Using the ASTC thing i can attain the values using the general and basic angle of the different TOA CAH SOH stuff and i wanna check with all of you guys whether my concept is firm and solid or weak and flimsy.
take a as thetha
when u take sin(180-a) it is equal to sin(a) for any values of a. however, you have to take note about which segment it is in. for example sin(180-100)=sin(80) also it is equal to sin(100) as 100 will be the general angle while 80 is the basic angle hence they will be equal since sin(basic angle)=sin(general angle) (must take into account for the ASTC here)
thus i can derive that whenever i do something like sin(360-110)=sin(250)=-sin(70)
so it means that the sin(general angle) will give me the ASTC quadrant while when i take the basic angle i wont?
thanks for the help
Hi,
sin (250 deg) = sin (180 deg + 70 deg) = -sin (70 deg),
since 250 deg is in the 3rd quadrant in which only tangent of an angle is positive (while others are negative using sine and cosine functions).
In any case, we identify two things:
1. the acute angle (by rewriting, like what we did above),
2. the quadrant of the given angle (which gives us the sign).
Thanks.
Cheers,
Wen Shih
thanks wen shih :) havent seen u in a while
wait so means that 250 is like the general angle and 70 is the basic angle?
I always remember it as all (sin cos tan) positive in 1st quadrant, sin positive in 2nd quadrant, tan positive in 3rd quad, cos positive in 4th quadrant.
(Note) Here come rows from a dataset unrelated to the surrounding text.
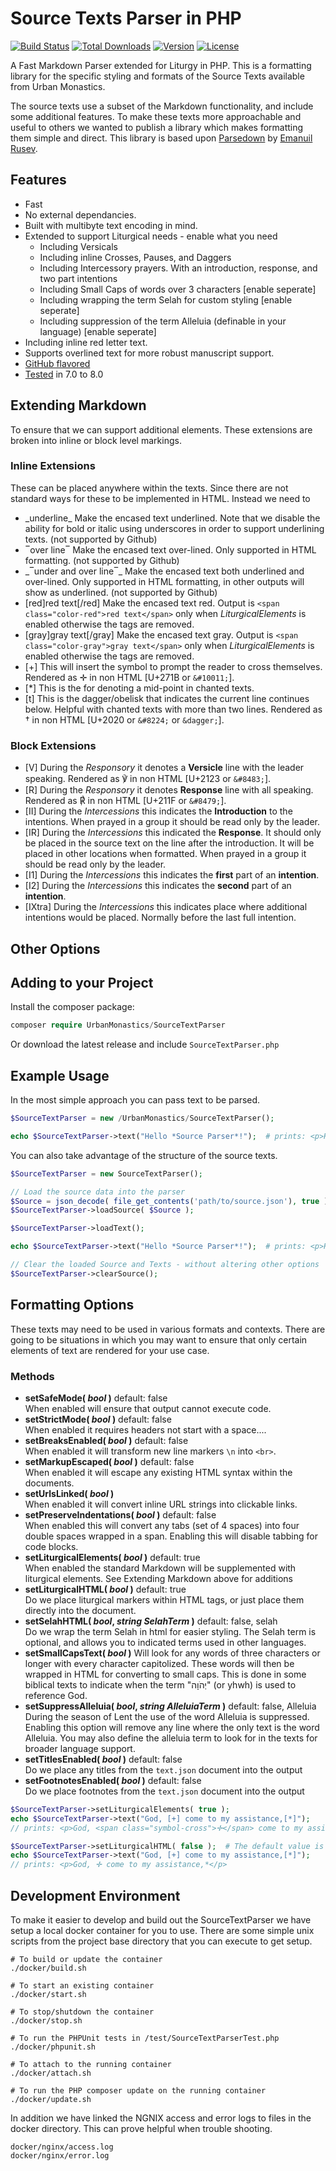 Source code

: # Source Texts Parser in PHP
[![Build Status](https://api.travis-ci.com/UrbanMonastics/Source-Text-Parser.svg)](https://app.travis-ci.com/github/UrbanMonastics/Source-Text-Parser)
[![Total Downloads](https://poser.pugx.org/urbanmonastics/sourcetextparser/d/total.svg)](https://packagist.org/packages/urbanmonastics/sourcetextparser)
[![Version](https://poser.pugx.org/urbanmonastics/sourcetextparser/v/stable.svg)](https://packagist.org/packages/urbanmonastics/sourcetextparser)
[![License](https://poser.pugx.org/urbanmonastics/sourcetextparser/license.svg)](https://packagist.org/packages/urbanmonastics/sourcetextparser)

A Fast Markdown Parser extended for Liturgy in PHP. This is a formatting library for the specific styling and formats of the Source Texts available from Urban Monastics.  
  
The source texts use a subset of the Markdown functionality, and include some additional features. To make these texts more approachable and useful to others we wanted to publish a library which makes formatting them simple and direct. This library is based upon [Parsedown](https://github.com/erusev/parsedown) by [Emanuil Rusev](http://erusev.com).  
  
## Features  

*	Fast  
*	No external dependancies.  
*	Built with multibyte text encoding in mind.
*	Extended to support Liturgical needs - enable what you need  
	*	Including Versicals  
	*	Including inline Crosses, Pauses, and Daggers  
	*	Including Intercessory prayers. With an introduction, response, and two part intentions  
	*	Including Small Caps of words over 3 characters [enable seperate]  
	*	Including wrapping the term Selah for custom styling  [enable seperate]  
	*	Including suppression of the term Alleluia (definable in your language) [enable seperate]  
*	Including inline red letter text.  
*	Supports overlined text for more robust manuscript support.  
*	[GitHub flavored](https://github.github.com/gfm)  
*	[Tested](http://parsedown.org/tests/) in 7.0 to 8.0

## Extending Markdown  
To ensure that we can support additional elements. These extensions are broken into inline or block level markings.

### Inline Extensions
These can be placed anywhere within the texts. Since there are not standard ways for these to be implemented in HTML. Instead we need to 

*	\_underline\_		Make the encased text underlined. Note that we disable the ability for bold or italic using underscores in order to support underlining texts. (not supported by Github)  
*	‾over line‾		Make the encased text over-lined. Only supported in HTML formatting. (not supported by Github)  
*	\_‾under and over line‾\_		Make the encased text both underlined and over-lined. Only supported in HTML formatting, in other outputs will show as underlined. (not supported by Github)  
*	[red]red text[/red]		Make the encased text red. Output is `<span class="color-red">red text</span>` only when *LiturgicalElements* is enabled otherwise  the tags are removed.  
*	[gray]gray text[/gray]		Make the encased text gray. Output is `<span class="color-gray">gray text</span>` only when *LiturgicalElements* is enabled otherwise the tags are removed.  
*	[+]		This will insert the symbol to prompt the reader to cross themselves. Rendered as ✛ in non HTML [U+271B or `&#10011;`].
*	[*]		This is the for denoting a mid-point in chanted texts.  
*	[t]		This is the dagger/obelisk that indicates the current line continues below. Helpful with chanted texts with more than two lines. Rendered as † in non HTML [U+2020 or `&#8224;` or `&dagger;`].  

### Block Extensions

*	[V]		During the *Responsory* it denotes a **Versicle** line with the leader speaking. Rendered as ℣ in non HTML [U+2123 or `&#8483;`].  
*	[R]		During the *Responsory* it denotes **Response** line with all speaking. Rendered as ℟ in non HTML [U+211F or `&#8479;`].  
*	[II]	During the *Intercessions* this indicates the **Introduction** to the intentions. When prayed in a group it should be read only by the leader.  
*	[IR]	During the *Intercessions* this indicated the **Response**. It should only be placed in the source text on the line after the introduction. It will be placed in other locations when formatted. When prayed in a group it should be read only by the leader.  
*	[I1]	During the *Intercessions* this indicates the **first** part of an **intention**. 
*	[I2]	During the *Intercessions* this indicates the **second** part of an **intention**. 
*	[IXtra]	During the *Intercessions* this indicates place where additional intentions would be placed. Normally before the last full intention.


## Other Options 


## Adding to your Project  
  
Install the composer package:  

```php
composer require UrbanMonastics/SourceTextParser
```
  
Or download the latest release and include `SourceTextParser.php`  
  
## Example Usage  
In the most simple approach you can pass text to be parsed.  

```php
$SourceTextParser = new /UrbanMonastics/SourceTextParser();

echo $SourceTextParser->text("Hello *Source Parser*!");  # prints: <p>Hello <em>Source Parser</em>!</p>
```

You can also take advantage of the structure of the source texts.

```php
$SourceTextParser = new SourceTextParser();

// Load the source data into the parser
$Source = json_decode( file_get_contents('path/to/source.json'), true );
$SourceTextParser->loadSource( $Source );

$SourceTextParser->loadText();

echo $SourceTextParser->text("Hello *Source Parser*!");  # prints: <p>Hello <em>Source Parser</em>!</p>

// Clear the loaded Source and Texts - without altering other options
$SourceTextParser->clearSource();
```


## Formatting Options
These texts may need to be used in various formats and contexts. There are going to be situations in which you may want to ensure that only certain elements of text are rendered for your use case.

### Methods

*	**setSafeMode( *bool* )** default: false  
	When enabled will ensure that output cannot execute code.
*	**setStrictMode( *bool* )**	default: false  
	When enabled it requires headers not start with a space....
*	**setBreaksEnabled( *bool* )** default: false  
	When enabled it will transform new line markers `\n` into `<br>`. 
*	**setMarkupEscaped( *bool* )** default: false  
	When enabled it will escape any existing HTML syntax within the documents.  
*	**setUrlsLinked( *bool* )**  
	When enabled it will convert inline URL strings into clickable links.
*	**setPreserveIndentations( *bool* )** default: false  
	When enabled this will convert any tabs (set of 4 spaces) into four double spaces wrapped in a span. Enabling this will disable tabbing for code blocks.
*	**setLiturgicalElements( *bool* )** default: true  
	When enabled the standard Markdown will be supplemented with liturgical elements. See Extending Markdown above for additions
*	**setLiturgicalHTML( *bool* )** default: true  
	Do we place liturgical markers within HTML tags, or just place them directly into the document.
*	**setSelahHTML( *bool*, *string SelahTerm* )** default: false, selah  
	Do we wrap the term Selah in html for easier styling. The Selah term is optional, and allows you to indicated terms used in other languages.  
*	**setSmallCapsText( *bool* )**
	Will look for any words of three characters or longer with every character capitolized. These words will then be wrapped in HTML for converting to small caps. This is done in some biblical texts to indicate when the term "יְהֹוָה" (or yhwh) is used to reference God.  
*	**setSuppressAlleluia( *bool*, *string AlleluiaTerm* )** default: false, Alleluia  
	During the season of Lent the use of the word Alleluia is suppressed. Enabling this option will remove any line where the only text is the word Alleluia. You may also define the alleluia term to look for in the texts for broader language support.  
*	**setTitlesEnabled( *bool* )** default: false  
	Do we place any titles from the `text.json` document into the output
*	**setFootnotesEnabled( *bool* )** default: false  
	Do we place footnotes from the `text.json` document into the output


```php
$SourceTextParser->setLiturgicalElements( true );
echo $SourceTextParser->text("God, [+] come to my assistance,[*]");
// prints: <p>God, <span class="symbol-cross">✛</span> come to my assistance,<span class="symbol-star">*</span></p>

$SourceTextParser->setLiturgicalHTML( false );	# The default value is True, so you can manually disable wrapping liturgical elements.
echo $SourceTextParser->text("God, [+] come to my assistance,[*]");
// prints: <p>God, ✛ come to my assistance,*</p>
```

## Development Environment
To make it easier to develop and build out the SourceTextParser we have setup a local docker container for you to use. There are some simple unix scripts from the project base directory that you can execute to get setup.


	# To build or update the container
	./docker/build.sh
	
	# To start an existing container
	./docker/start.sh
	
	# To stop/shutdown the container
	./docker/stop.sh
	
	# To run the PHPUnit tests in /test/SourceTextParserTest.php
	./docker/phpunit.sh
	
	# To attach to the running container
	./docker/attach.sh
	
	# To run the PHP composer update on the running container
	./docker/update.sh

In addition we have linked the NGNIX access and error logs to files in the docker directory. This can prove helpful when trouble shooting.

	docker/nginx/access.log
	docker/nginx/error.log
No real need to memorize it imo cuz i can easily check with my calculator by inputing the angles.
Dear StudentQns,
Yes, thanks.
Cheers,
Wen Shih
yup the ASTC thing
1) also it gets complicated when i hit the cos(2A) and stuff cos after practice it seems that whenever i get a cos(1/2A) or sin(1/2A) i would have to use cos(A)=2cos^2(1/2A)-1 to solve or cos(A)=1-2sin^2(1/2A) to solve.
so its like fractions you will usually use the cosine formulas unless its tangent then its pretty much only one answer you have to use the 2tan(A)/1-tan^2A.
before all that part is relatively easy but once i hit that part i had some problems with answering questions.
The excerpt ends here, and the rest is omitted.